I’m so upset right now writing this, crying, unpacking all my shit I’d packed up and drove out here to Montclair, where I’m staying with my aunt, and my aunt keeps telling me to get tested for Monkey Pox! I’m terrified. I thought he loved me. You really never know anyone, do you?
I’m a little out of my mind, I apologize. You said on the podcast last week that “there are no swine on the Upper East Side.” So I just want you to know that a swine DOES live on the Upper East Side and his name is [redacted]. He lives at number [redacted] East 78th and he broke my heart.----Can’t Think Straight
As I am reading and starting to hear people in the lobby yelling “open the damn elevator!” a second email arrives from the same correspondent:
Oh, E. Jean,
Did I make the right decision when I moved out? I love him more than anything or anyone on Earth!
I quickly type a reply…
Miss Can’t—
Yes! You did the right thing! I’m proud of you! Listen, I’m just leaving the city. I will write more when I get home—
Yours, in gratitude that you did not fuck up your life,
E. Jean.
And, Reader, I don’t know how it happens—but as I press send, with my wits conked out by that Champagne cork, with the vision of the swine’s East 78th Street address dancing in my head, and with the indignant howls of people waiting for the elevator, I conceive the craziest idea that has ever occurred to an advice columnist:
“Why am I writing to her?” I think to myself. “It’s the asshole who needs the answer!”
✤ ✤ ✤
I debouch the elevator.
I wish a pleasant good-evening to the extremely huffy people who’ve been waiting for it. I duck out the service door to avoid the photographers who gather in front of Molly’s Fifth Avenue building on evenings she throws her parties.
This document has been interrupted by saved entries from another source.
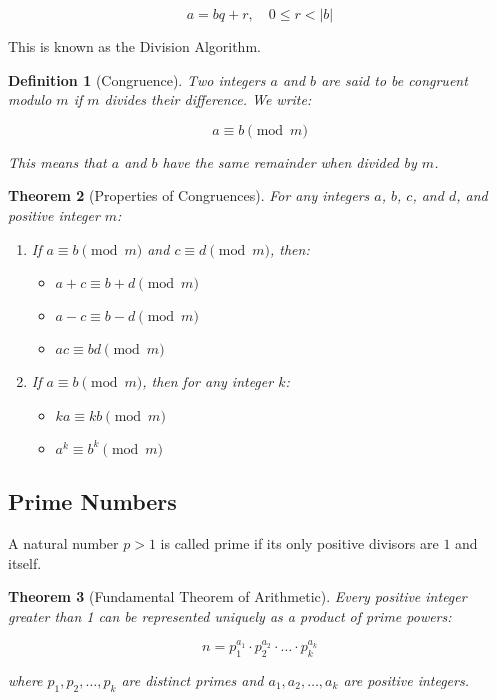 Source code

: \documentclass[12pt]{article}
\newif\ifDarkMode
\newcommand{\eqcolor}[1]{\ifDarkMode\textcolor{draculaPurple}{#1}\else#1\fi}
\newcommand{\numcolor}[1]{\ifDarkMode\textcolor{draculaOrange}{#1}\else#1\fi}
\newcommand{\varcolor}[1]{\ifDarkMode\textcolor{draculaGreen}{#1}\else#1\fi}
\newtheorem{theorem}{Theorem}[section]
\newtheorem{definition}[theorem]{Definition}
\begin{document}
\[
\eqcolor{a = bq + r}, \quad \numcolor{0} \leq \varcolor{r} < |\varcolor{b}|
\]

This is known as the Division Algorithm.

\begin{definition}[Congruence]
Two integers $\varcolor{a}$ and $\varcolor{b}$ are said to be congruent modulo $\varcolor{m}$ if $\varcolor{m}$ divides their difference. We write:

\[
\eqcolor{a \equiv b \pmod{m}}
\]

This means that $\varcolor{a}$ and $\varcolor{b}$ have the same remainder when divided by $\varcolor{m}$.
\end{definition}

\begin{theorem}[Properties of Congruences]
For any integers $\varcolor{a}$, $\varcolor{b}$, $\varcolor{c}$, and $\varcolor{d}$, and positive integer $\varcolor{m}$:
\begin{enumerate}
    \item If $\eqcolor{a \equiv b \pmod{m}}$ and $\eqcolor{c \equiv d \pmod{m}}$, then:
        \begin{itemize}
            \item $\eqcolor{a + c \equiv b + d \pmod{m}}$
            \item $\eqcolor{a - c \equiv b - d \pmod{m}}$
            \item $\eqcolor{ac \equiv bd \pmod{m}}$
        \end{itemize}
    \item If $\eqcolor{a \equiv b \pmod{m}}$, then for any integer $\varcolor{k}$:
        \begin{itemize}
            \item $\eqcolor{ka \equiv kb \pmod{m}}$
            \item $\eqcolor{a^k \equiv b^k \pmod{m}}$
        \end{itemize}
\end{enumerate}
\end{theorem}

\subsection{\textcolor{draculaYellow}{Prime Numbers}}

A natural number $\varcolor{p} > \numcolor{1}$ is called prime if its only positive divisors are $\numcolor{1}$ and itself.

\begin{theorem}[Fundamental Theorem of Arithmetic]
Every positive integer greater than 1 can be represented uniquely as a product of prime powers:

\[
\eqcolor{n = p_1^{a_1} \cdot p_2^{a_2} \cdot \ldots \cdot p_k^{a_k}}
\]

where $\varcolor{p_1}, \varcolor{p_2}, \ldots, \varcolor{p_k}$ are distinct primes and $\varcolor{a_1}, \varcolor{a_2}, \ldots, \varcolor{a_k}$ are positive integers.
\end{theorem}
\end{document}
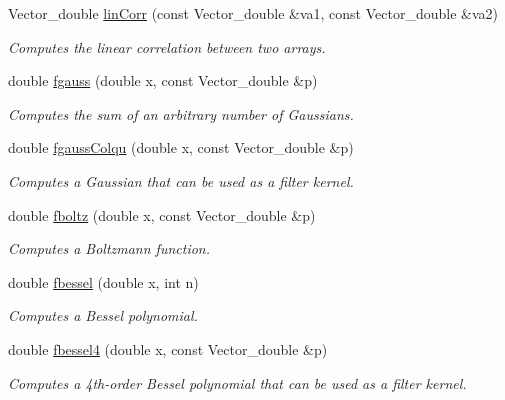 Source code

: \begin{DoxyCompactItemize}
Vector\_\-double \hyperlink{group__stfgen_gaa0386bf9c9ceb5499900af490e06e2ab}{linCorr} (const Vector\_\-double \&va1, const Vector\_\-double \&va2)
\begin{DoxyCompactList}\small\item\em Computes the linear correlation between two arrays. \item\end{DoxyCompactList}\item 
double \hyperlink{group__stfgen_gaa947b273fe10b4e93fdcba6865815a07}{fgauss} (double x, const Vector\_\-double \&p)
\begin{DoxyCompactList}\small\item\em Computes the sum of an arbitrary number of Gaussians. \item\end{DoxyCompactList}\item 
double \hyperlink{group__stfgen_gaf3e890196c425798f9d97ef3b4846837}{fgaussColqu} (double x, const Vector\_\-double \&p)
\begin{DoxyCompactList}\small\item\em Computes a Gaussian that can be used as a filter kernel. \item\end{DoxyCompactList}\item 
double \hyperlink{group__stfgen_ga1f97545508d6e155d20c896e5ce21f4d}{fboltz} (double x, const Vector\_\-double \&p)
\begin{DoxyCompactList}\small\item\em Computes a Boltzmann function. \item\end{DoxyCompactList}\item 
double \hyperlink{group__stfgen_gacb01a426bb2ab315da605e22cf1b176d}{fbessel} (double x, int n)
\begin{DoxyCompactList}\small\item\em Computes a Bessel polynomial. \item\end{DoxyCompactList}\item 
double \hyperlink{group__stfgen_gae0c21c43d67f957c3224d454319a7c00}{fbessel4} (double x, const Vector\_\-double \&p)
\begin{DoxyCompactList}\small\item\em Computes a 4th-\/order Bessel polynomial that can be used as a filter kernel. \item\end{DoxyCompactList}\item 

\end{DoxyCompactItemize}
Reader! It is a fine, sultry night! Perfect for a stroll! In a matter of ten or twelve minutes, I find myself in front of Mr. Redacted’s digs on East 78th. I look up at the handsome five-story red brick building with the neat white shutters and swear the sacred oath:
Dickhead! Thou will feel the wrath of the Septuagenarian Advice Columnist!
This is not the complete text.